Apri il frigorifero, recuperi il cespo che hai preso da poco e ti ritrovi davanti gambi già spenti, con qualche parte che ha iniziato a ingiallire. Col sedano succede di continuo: perde acqua in un attimo, non ama l’aria e appena resta un po’ scoperto comincia a cedere.
Perché cambia colore così in fretta
Il sedano è una verdura piena d’acqua, e proprio per questo tende a disidratarsi in poco tempo. A metterci del suo ci si mette anche l’aria, i cambi di temperatura e, non da ultimi, i contenitori poco adatti.
Un sedano lasciato in un sacchetto di plastica chiuso diventa molle, mentre se lo asciughi bene e lo metti via come si deve resta croccante più a lungo.
Come conservarlo al meglio in frigorifero
Se sai già che lo userai a breve, diciamo nel giro di qualche giorno, il frigo è l’opzione.
Nel cassetto delle verdure
- togli la base e le foglie più esterne
- dagli una lavata accurata
- asciugalo per bene
- mettilo nel cassetto di frutta e verdura
Così conservato può reggere 5 giorni.
Avvolto come si deve
Se hai già eliminato i gambi, puoi ridurli a bastoncini e usarli in questo modo:
- asciugali con cura, senza lasciare gocce
- avvolgili in un tovagliolo di carta appena umido
- chiudi tutto con della carta stagnola
Di solito rimane buono per 4 o 5 giorni.
Conservato in acqua
È uno dei metodi che funzionano meglio:
- togli la base e le foglie
- risciacqua bene i gambi
- tagliali a listarelle
- sistemali in un contenitore di vetro o in una ciotola con acqua fresca
- chiudi con la pellicola o metti un coperchio
In questo modo dura da 2 a 4 settimane, a patto di cambiare l’acqua con regolarità.
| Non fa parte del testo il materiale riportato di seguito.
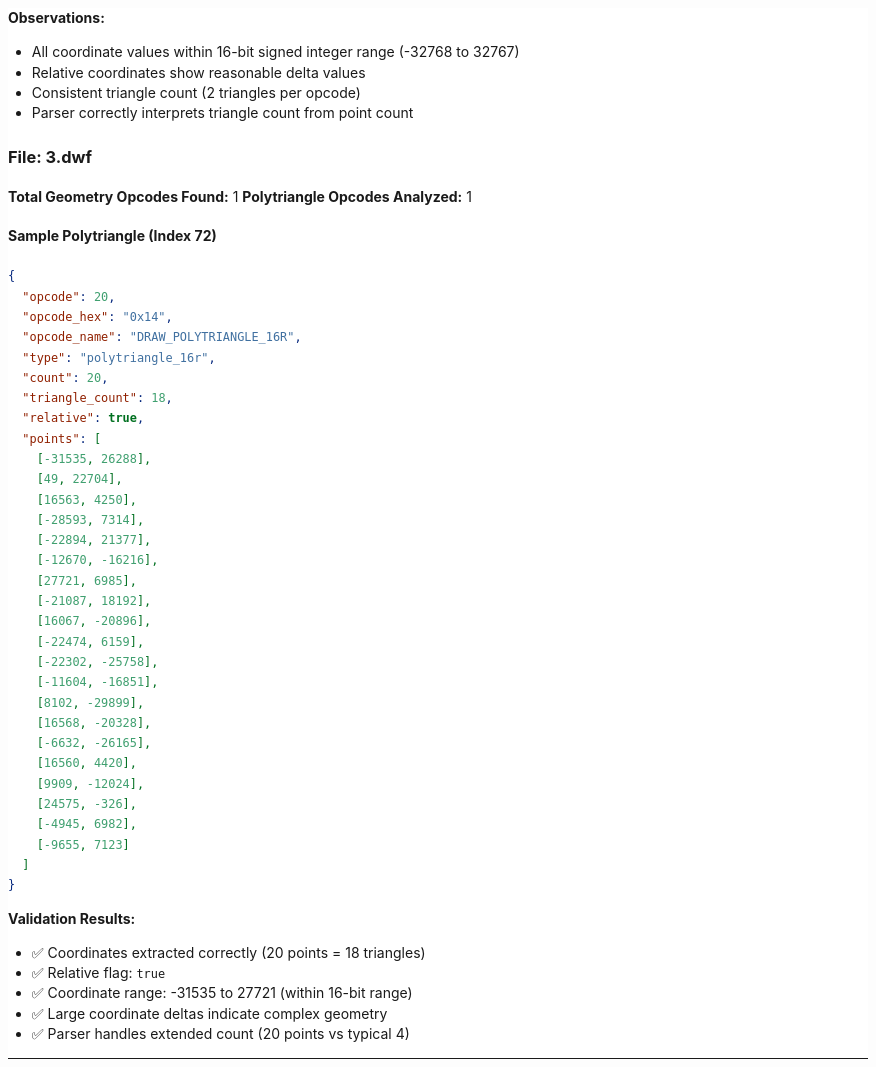 **Observations:**
- All coordinate values within 16-bit signed integer range (-32768 to 32767)
- Relative coordinates show reasonable delta values
- Consistent triangle count (2 triangles per opcode)
- Parser correctly interprets triangle count from point count

### File: 3.dwf

**Total Geometry Opcodes Found:** 1
**Polytriangle Opcodes Analyzed:** 1

#### Sample Polytriangle (Index 72)
```json
{
  "opcode": 20,
  "opcode_hex": "0x14",
  "opcode_name": "DRAW_POLYTRIANGLE_16R",
  "type": "polytriangle_16r",
  "count": 20,
  "triangle_count": 18,
  "relative": true,
  "points": [
    [-31535, 26288],
    [49, 22704],
    [16563, 4250],
    [-28593, 7314],
    [-22894, 21377],
    [-12670, -16216],
    [27721, 6985],
    [-21087, 18192],
    [16067, -20896],
    [-22474, 6159],
    [-22302, -25758],
    [-11604, -16851],
    [8102, -29899],
    [16568, -20328],
    [-6632, -26165],
    [16560, 4420],
    [9909, -12024],
    [24575, -326],
    [-4945, 6982],
    [-9655, 7123]
  ]
}
```

**Validation Results:**
- ✅ Coordinates extracted correctly (20 points = 18 triangles)
- ✅ Relative flag: `true`
- ✅ Coordinate range: -31535 to 27721 (within 16-bit range)
- ✅ Large coordinate deltas indicate complex geometry
- ✅ Parser handles extended count (20 points vs typical 4)

--- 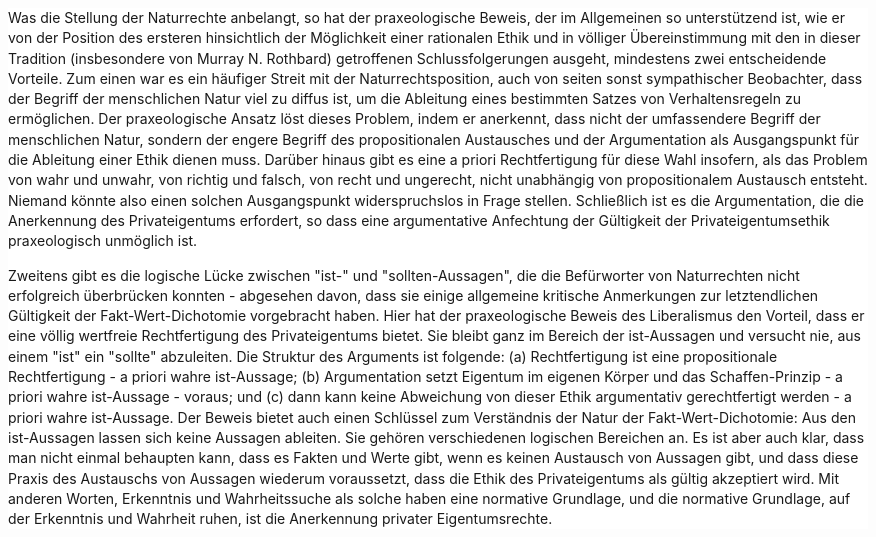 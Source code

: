 Was die Stellung der Naturrechte anbelangt, so hat der praxeologische Beweis, der im Allgemeinen so unterstützend ist, wie er von der Position des ersteren hinsichtlich der Möglichkeit einer rationalen Ethik und in völliger Übereinstimmung mit den in dieser Tradition (insbesondere von Murray N. Rothbard) getroffenen Schlussfolgerungen ausgeht, mindestens zwei entscheidende Vorteile. Zum einen war es ein häufiger Streit mit der Naturrechtsposition, auch von seiten sonst sympathischer Beobachter, dass der Begriff der menschlichen Natur viel zu diffus ist, um die Ableitung eines bestimmten Satzes von Verhaltensregeln zu ermöglichen. Der praxeologische Ansatz löst dieses Problem, indem er anerkennt, dass nicht der umfassendere Begriff der menschlichen Natur, sondern der engere Begriff des propositionalen Austausches und der Argumentation als Ausgangspunkt für die Ableitung einer Ethik dienen muss. Darüber hinaus gibt es eine a priori Rechtfertigung für diese Wahl insofern, als das Problem von wahr und unwahr, von richtig und falsch, von recht und ungerecht, nicht unabhängig von propositionalem Austausch entsteht. Niemand könnte also einen solchen Ausgangspunkt widerspruchslos in Frage stellen. Schließlich ist es die Argumentation, die die Anerkennung des Privateigentums erfordert, so dass eine argumentative Anfechtung der Gültigkeit der Privateigentumsethik praxeologisch unmöglich ist.

Zweitens gibt es die logische Lücke zwischen "ist-" und "sollten-Aussagen", die die Befürworter von Naturrechten nicht erfolgreich überbrücken konnten - abgesehen davon, dass sie einige allgemeine kritische Anmerkungen zur letztendlichen Gültigkeit der Fakt-Wert-Dichotomie vorgebracht haben. Hier hat der praxeologische Beweis des Liberalismus den Vorteil, dass er eine völlig wertfreie Rechtfertigung des Privateigentums bietet. Sie bleibt ganz im Bereich der ist-Aussagen und versucht nie, aus einem "ist" ein "sollte" abzuleiten. Die Struktur des Arguments ist folgende: (a) Rechtfertigung ist eine propositionale Rechtfertigung - a priori wahre ist-Aussage; (b) Argumentation setzt Eigentum im eigenen Körper und das Schaffen-Prinzip - a priori wahre ist-Aussage - voraus; und (c) dann kann keine Abweichung von dieser Ethik argumentativ gerechtfertigt werden - a priori wahre ist-Aussage. Der Beweis bietet auch einen Schlüssel zum Verständnis der Natur der Fakt-Wert-Dichotomie: Aus den ist-Aussagen lassen sich keine Aussagen ableiten. Sie gehören verschiedenen logischen Bereichen an. Es ist aber auch klar, dass man nicht einmal behaupten kann, dass es Fakten und Werte gibt, wenn es keinen Austausch von Aussagen gibt, und dass diese Praxis des Austauschs von Aussagen wiederum voraussetzt, dass die Ethik des Privateigentums als gültig akzeptiert wird. Mit anderen Worten, Erkenntnis und Wahrheitssuche als solche haben eine normative Grundlage, und die normative Grundlage, auf der Erkenntnis und Wahrheit ruhen, ist die Anerkennung privater Eigentumsrechte.
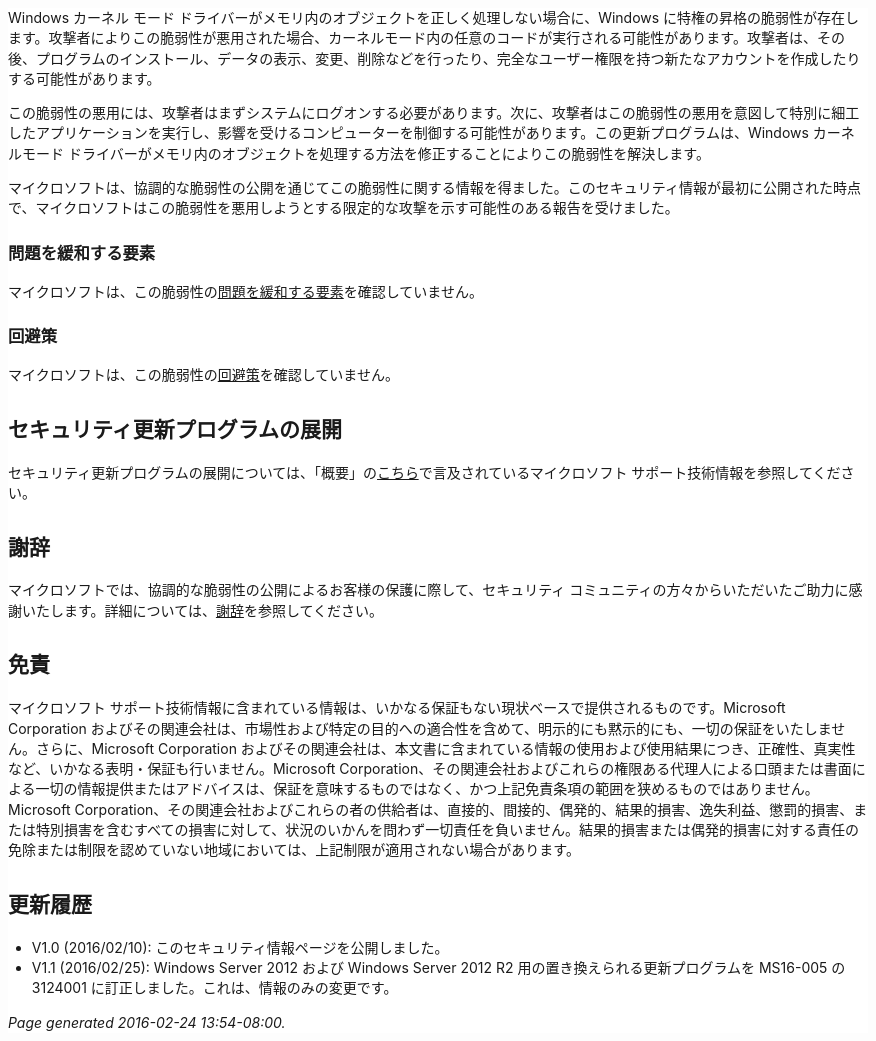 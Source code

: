 Windows カーネル モード ドライバーがメモリ内のオブジェクトを正しく処理しない場合に、Windows に特権の昇格の脆弱性が存在します。攻撃者によりこの脆弱性が悪用された場合、カーネルモード内の任意のコードが実行される可能性があります。攻撃者は、その後、プログラムのインストール、データの表示、変更、削除などを行ったり、完全なユーザー権限を持つ新たなアカウントを作成したりする可能性があります。

この脆弱性の悪用には、攻撃者はまずシステムにログオンする必要があります。次に、攻撃者はこの脆弱性の悪用を意図して特別に細工したアプリケーションを実行し、影響を受けるコンピューターを制御する可能性があります。この更新プログラムは、Windows カーネルモード ドライバーがメモリ内のオブジェクトを処理する方法を修正することによりこの脆弱性を解決します。

マイクロソフトは、協調的な脆弱性の公開を通じてこの脆弱性に関する情報を得ました。このセキュリティ情報が最初に公開された時点で、マイクロソフトはこの脆弱性を悪用しようとする限定的な攻撃を示す可能性のある報告を受けました。

### 問題を緩和する要素

マイクロソフトは、この脆弱性の[問題を緩和する要素](https://technet.microsoft.com/ja-jp/library/security/dn848375.aspx)を確認していません。

### 回避策

マイクロソフトは、この脆弱性の[回避策](https://technet.microsoft.com/ja-jp/library/security/dn848375.aspx)を確認していません。

セキュリティ更新プログラムの展開
--------------------------------

<span id="sectionToggle3"></span>
セキュリティ更新プログラムの展開については、「概要」の[こちら](#kbarticle)で言及されているマイクロソフト サポート技術情報を参照してください。

謝辞
----

<span id="sectionToggle4"></span>
マイクロソフトでは、協調的な脆弱性の公開によるお客様の保護に際して、セキュリティ コミュニティの方々からいただいたご助力に感謝いたします。詳細については、[謝辞](https://technet.microsoft.com/ja-jp/library/security/mt674627.aspx)を参照してください。

免責
----

<span id="sectionToggle5"></span>
マイクロソフト サポート技術情報に含まれている情報は、いかなる保証もない現状ベースで提供されるものです。Microsoft Corporation およびその関連会社は、市場性および特定の目的への適合性を含めて、明示的にも黙示的にも、一切の保証をいたしません。さらに、Microsoft Corporation およびその関連会社は、本文書に含まれている情報の使用および使用結果につき、正確性、真実性など、いかなる表明・保証も行いません。Microsoft Corporation、その関連会社およびこれらの権限ある代理人による口頭または書面による一切の情報提供またはアドバイスは、保証を意味するものではなく、かつ上記免責条項の範囲を狭めるものではありません。Microsoft Corporation、その関連会社およびこれらの者の供給者は、直接的、間接的、偶発的、結果的損害、逸失利益、懲罰的損害、または特別損害を含むすべての損害に対して、状況のいかんを問わず一切責任を負いません。結果的損害または偶発的損害に対する責任の免除または制限を認めていない地域においては、上記制限が適用されない場合があります。

更新履歴
--------

<span id="sectionToggle6"></span>
-   V1.0 (2016/02/10): このセキュリティ情報ページを公開しました。
-   V1.1 (2016/02/25): Windows Server 2012 および Windows Server 2012 R2 用の置き換えられる更新プログラムを MS16-005 の 3124001 に訂正しました。これは、情報のみの変更です。

*Page generated 2016-02-24 13:54-08:00.*
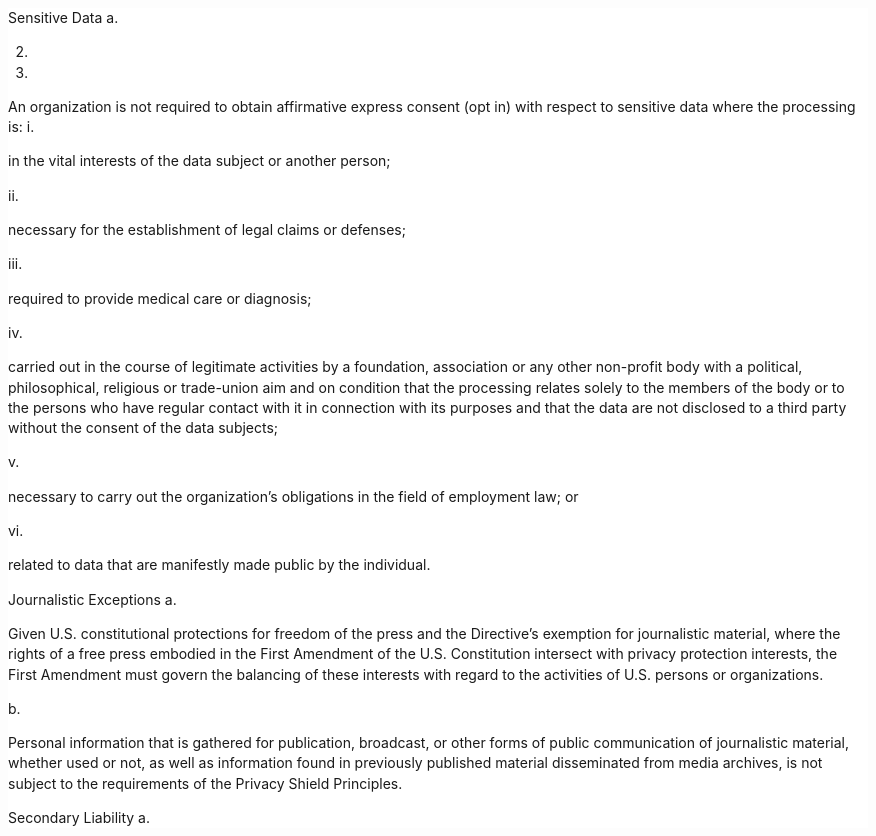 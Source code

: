 Sensitive Data
a.

2.

3.

An organization is not required to obtain affirmative express consent
(opt in) with respect to sensitive data where the processing is:
i.

in the vital interests of the data subject or another person;

ii.

necessary for the establishment of legal claims or defenses;

iii.

required to provide medical care or diagnosis;

iv.

carried out in the course of legitimate activities by a
foundation, association or any other non-profit body with a
political, philosophical, religious or trade-union aim and on
condition that the processing relates solely to the members of
the body or to the persons who have regular contact with it in
connection with its purposes and that the data are not disclosed
to a third party without the consent of the data subjects;

v.

necessary to carry out the organization’s obligations in the field
of employment law; or

vi.

related to data that are manifestly made public by the
individual.

Journalistic Exceptions
a.

Given U.S. constitutional protections for freedom of the press and the
Directive’s exemption for journalistic material, where the rights of a
free press embodied in the First Amendment of the U.S. Constitution
intersect with privacy protection interests, the First Amendment must
govern the balancing of these interests with regard to the activities of
U.S. persons or organizations.

b.

Personal information that is gathered for publication, broadcast, or
other forms of public communication of journalistic material, whether
used or not, as well as information found in previously published
material disseminated from media archives, is not subject to the
requirements of the Privacy Shield Principles.

Secondary Liability
a.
Se vuoi conservarlo per mesi
Il modo è metterlo in freezer.
Congelarlo crudo
Una volta pulito per bene:
- sciaqualo bene
- tamponalo con un canovaccio
- riducilo a pezzi
- sistemalo nei sacchetti per freezer
Così riesce a conservarsi per circa 2 o 3 mesi.
Sbollentarlo prima
Puoi buttarlo per 3 minuti in acqua bollente già salata e poi fermare la cottura tuffandolo in acqua molto fredda, quasi ghiacciata. Questo passaggio, che di solito si chiama sbianchitura, rallenta l’azione degli enzimi. Dopo si può mettere in congelatore fino a un anno.
Soffritto pronto
Tritare sedano, carota e cipolla, poi mettere in freezer dentro bustine schiacciate e piatte. Quando serve, staccarne un pezzetto e rovesciarlo direttamente in padella.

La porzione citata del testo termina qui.